*What this task involves*
Pick every line from the data below that contains the string "problème" and copy it.

*Listed records*
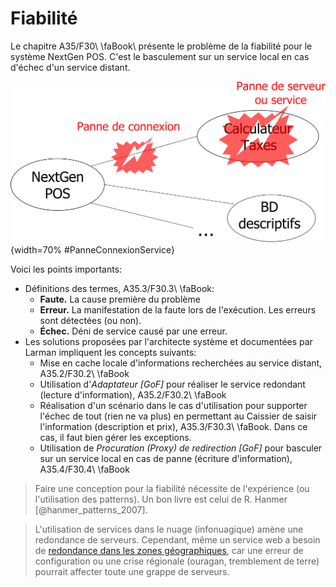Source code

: # Fiabilité

Le chapitre A35/F30\ \faBook<i class="fa-solid fa-book"></i>\ présente le problème de la fiabilité pour le système NextGen POS.
C'est le basculement sur un service local en cas d'échec d'un service distant.

![Comment tolérer une panne de connexion ou de service?](images/PanneConnexionService.png "Comment tolérer une panne de connexion ou de service?"){width=70% #PanneConnexionService}


Voici les points importants:

- Définitions des termes, A35.3/F30.3\ \faBook<i class="fa-solid fa-book"></i>:
  - **Faute.** La cause première du problème
  - **Erreur.** La manifestation de la faute lors de l'exécution. Les erreurs sont détectées (ou non).
  - **Échec.** Déni de service causé par une erreur.
- Les solutions proposées par l'architecte système et documentées par Larman impliquent les concepts suivants:
  - Mise en cache locale d'informations recherchées au service distant, A35.2/F30.2\ \faBook<i class="fa-solid fa-book"></i>
  - Utilisation d'*Adaptateur \[GoF\]* pour réaliser le service redondant (lecture d'information), A35.2/F30.2\ \faBook<i class="fa-solid fa-book"></i>
  - Réalisation d'un scénario dans le cas d'utilisation pour supporter l'échec de tout (rien ne va plus) en permettant au Caissier de saisir l'information (description et prix), A35.3/F30.3\ \faBook<i class="fa-solid fa-book"></i>.
  Dans ce cas, il faut bien gérer les exceptions.
  - Utilisation de *Procuration (Proxy) de redirection \[GoF\]* pour basculer sur un service local en cas de panne (écriture d'information), A35.4/F30.4\ \faBook<i class="fa-solid fa-book"></i>

> Faire une conception pour la fiabilité nécessite de l'expérience (ou l'utilisation des patterns). Un bon livre est celui de R. Hanmer [@hanmer_patterns_2007].


> L'utilisation de services dans le nuage (infonuagique) amène une redondance de serveurs. 
> Cependant, même un service web a besoin de [redondance dans les zones géographiques](https://aws.amazon.com/about-aws/global-infrastructure/), car une erreur de configuration ou une crise régionale (ouragan, tremblement de terre) pourrait affecter toute une grappe de serveurs.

*Task response*
Le chapitre A35/F30\ \faBook<i class="fa-solid fa-book"></i>\ présente le problème de la fiabilité pour le système NextGen POS.
  - **Faute.** La cause première du problème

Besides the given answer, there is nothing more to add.